──────── The records

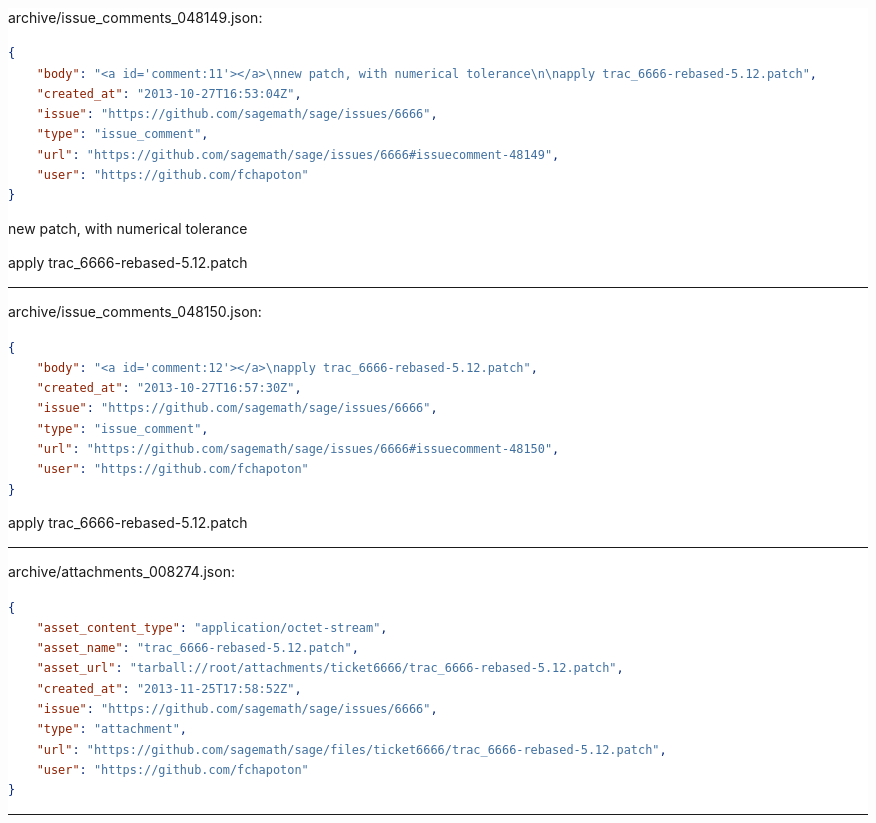 archive/issue_comments_048149.json:
```json
{
    "body": "<a id='comment:11'></a>\nnew patch, with numerical tolerance\n\napply trac_6666-rebased-5.12.patch",
    "created_at": "2013-10-27T16:53:04Z",
    "issue": "https://github.com/sagemath/sage/issues/6666",
    "type": "issue_comment",
    "url": "https://github.com/sagemath/sage/issues/6666#issuecomment-48149",
    "user": "https://github.com/fchapoton"
}
```

<a id='comment:11'></a>
new patch, with numerical tolerance

apply trac_6666-rebased-5.12.patch



---

archive/issue_comments_048150.json:
```json
{
    "body": "<a id='comment:12'></a>\napply trac_6666-rebased-5.12.patch",
    "created_at": "2013-10-27T16:57:30Z",
    "issue": "https://github.com/sagemath/sage/issues/6666",
    "type": "issue_comment",
    "url": "https://github.com/sagemath/sage/issues/6666#issuecomment-48150",
    "user": "https://github.com/fchapoton"
}
```

<a id='comment:12'></a>
apply trac_6666-rebased-5.12.patch



---

archive/attachments_008274.json:
```json
{
    "asset_content_type": "application/octet-stream",
    "asset_name": "trac_6666-rebased-5.12.patch",
    "asset_url": "tarball://root/attachments/ticket6666/trac_6666-rebased-5.12.patch",
    "created_at": "2013-11-25T17:58:52Z",
    "issue": "https://github.com/sagemath/sage/issues/6666",
    "type": "attachment",
    "url": "https://github.com/sagemath/sage/files/ticket6666/trac_6666-rebased-5.12.patch",
    "user": "https://github.com/fchapoton"
}
```



---
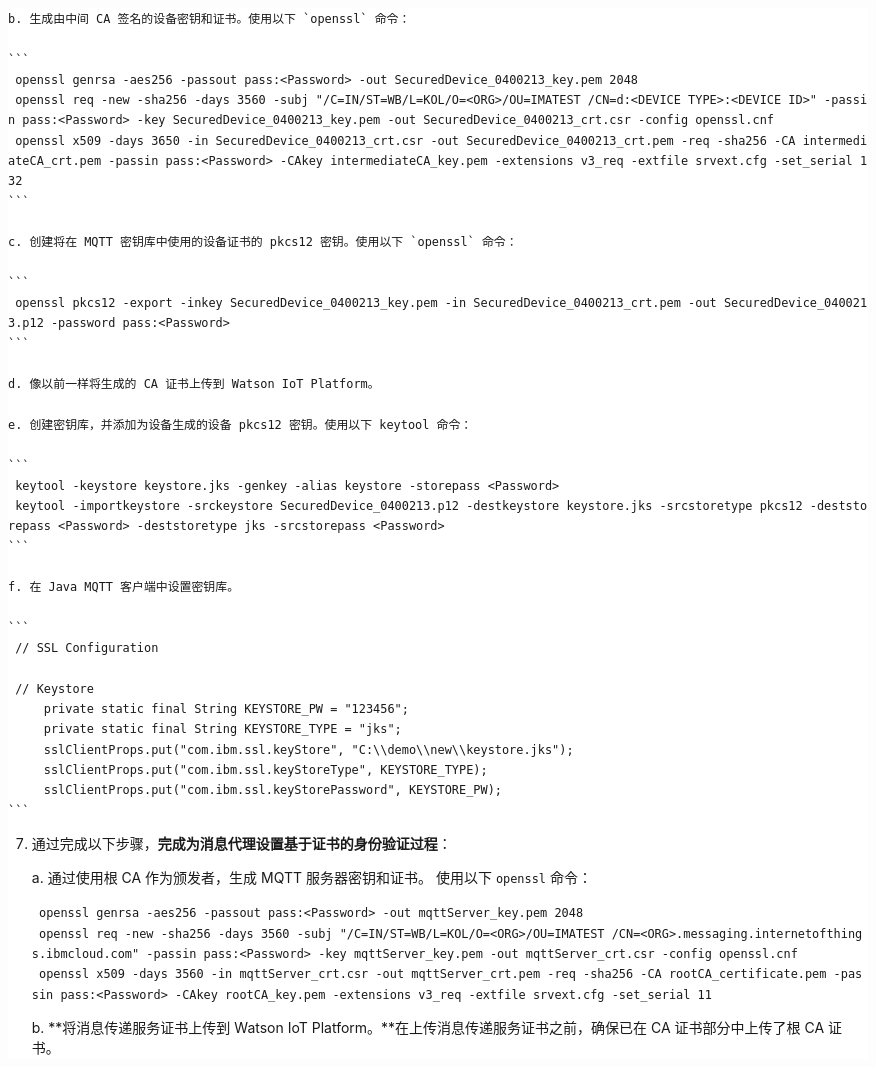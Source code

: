     b. 生成由中间 CA 签名的设备密钥和证书。使用以下 `openssl` 命令：

    ```
     openssl genrsa -aes256 -passout pass:<Password> -out SecuredDevice_0400213_key.pem 2048
     openssl req -new -sha256 -days 3560 -subj "/C=IN/ST=WB/L=KOL/O=<ORG>/OU=IMATEST /CN=d:<DEVICE TYPE>:<DEVICE ID>" -passin pass:<Password> -key SecuredDevice_0400213_key.pem -out SecuredDevice_0400213_crt.csr -config openssl.cnf
     openssl x509 -days 3650 -in SecuredDevice_0400213_crt.csr -out SecuredDevice_0400213_crt.pem -req -sha256 -CA intermediateCA_crt.pem -passin pass:<Password> -CAkey intermediateCA_key.pem -extensions v3_req -extfile srvext.cfg -set_serial 132 
    ```

    c. 创建将在 MQTT 密钥库中使用的设备证书的 pkcs12 密钥。使用以下 `openssl` 命令：

    ```
     openssl pkcs12 -export -inkey SecuredDevice_0400213_key.pem -in SecuredDevice_0400213_crt.pem -out SecuredDevice_0400213.p12 -password pass:<Password> 
    ```

    d. 像以前一样将生成的 CA 证书上传到 Watson IoT Platform。

    e. 创建密钥库，并添加为设备生成的设备 pkcs12 密钥。使用以下 keytool 命令：

    ```
     keytool -keystore keystore.jks -genkey -alias keystore -storepass <Password>
     keytool -importkeystore -srckeystore SecuredDevice_0400213.p12 -destkeystore keystore.jks -srcstoretype pkcs12 -deststorepass <Password> -deststoretype jks -srcstorepass <Password> 
    ```

    f. 在 Java MQTT 客户端中设置密钥库。

    ```
     // SSL Configuration

     // Keystore
         private static final String KEYSTORE_PW = "123456";
         private static final String KEYSTORE_TYPE = "jks";
         sslClientProps.put("com.ibm.ssl.keyStore", "C:\\demo\\new\\keystore.jks");
         sslClientProps.put("com.ibm.ssl.keyStoreType", KEYSTORE_TYPE);
         sslClientProps.put("com.ibm.ssl.keyStorePassword", KEYSTORE_PW); 
    ```

7.  通过完成以下步骤，**完成为消息代理设置基于证书的身份验证过程**：

    a. 通过使用根 CA 作为颁发者，生成 MQTT 服务器密钥和证书。 使用以下 `openssl` 命令：

    ```
     openssl genrsa -aes256 -passout pass:<Password> -out mqttServer_key.pem 2048
     openssl req -new -sha256 -days 3560 -subj "/C=IN/ST=WB/L=KOL/O=<ORG>/OU=IMATEST /CN=<ORG>.messaging.internetofthings.ibmcloud.com" -passin pass:<Password> -key mqttServer_key.pem -out mqttServer_crt.csr -config openssl.cnf
     openssl x509 -days 3560 -in mqttServer_crt.csr -out mqttServer_crt.pem -req -sha256 -CA rootCA_certificate.pem -passin pass:<Password> -CAkey rootCA_key.pem -extensions v3_req -extfile srvext.cfg -set_serial 11 
    ```

    b. **将消息传递服务证书上传到 Watson IoT Platform。**在上传消息传递服务证书之前，确保已在 CA 证书部分中上传了根 CA 证书。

────────────────

Go through the data above and return each line containing the string "Watson".

Output of the task
    d. 像以前一样将生成的 CA 证书上传到 Watson IoT Platform。
    b. **将消息传递服务证书上传到 Watson IoT Platform。**在上传消息传递服务证书之前，确保已在 CA 证书部分中上传了根 CA 证书。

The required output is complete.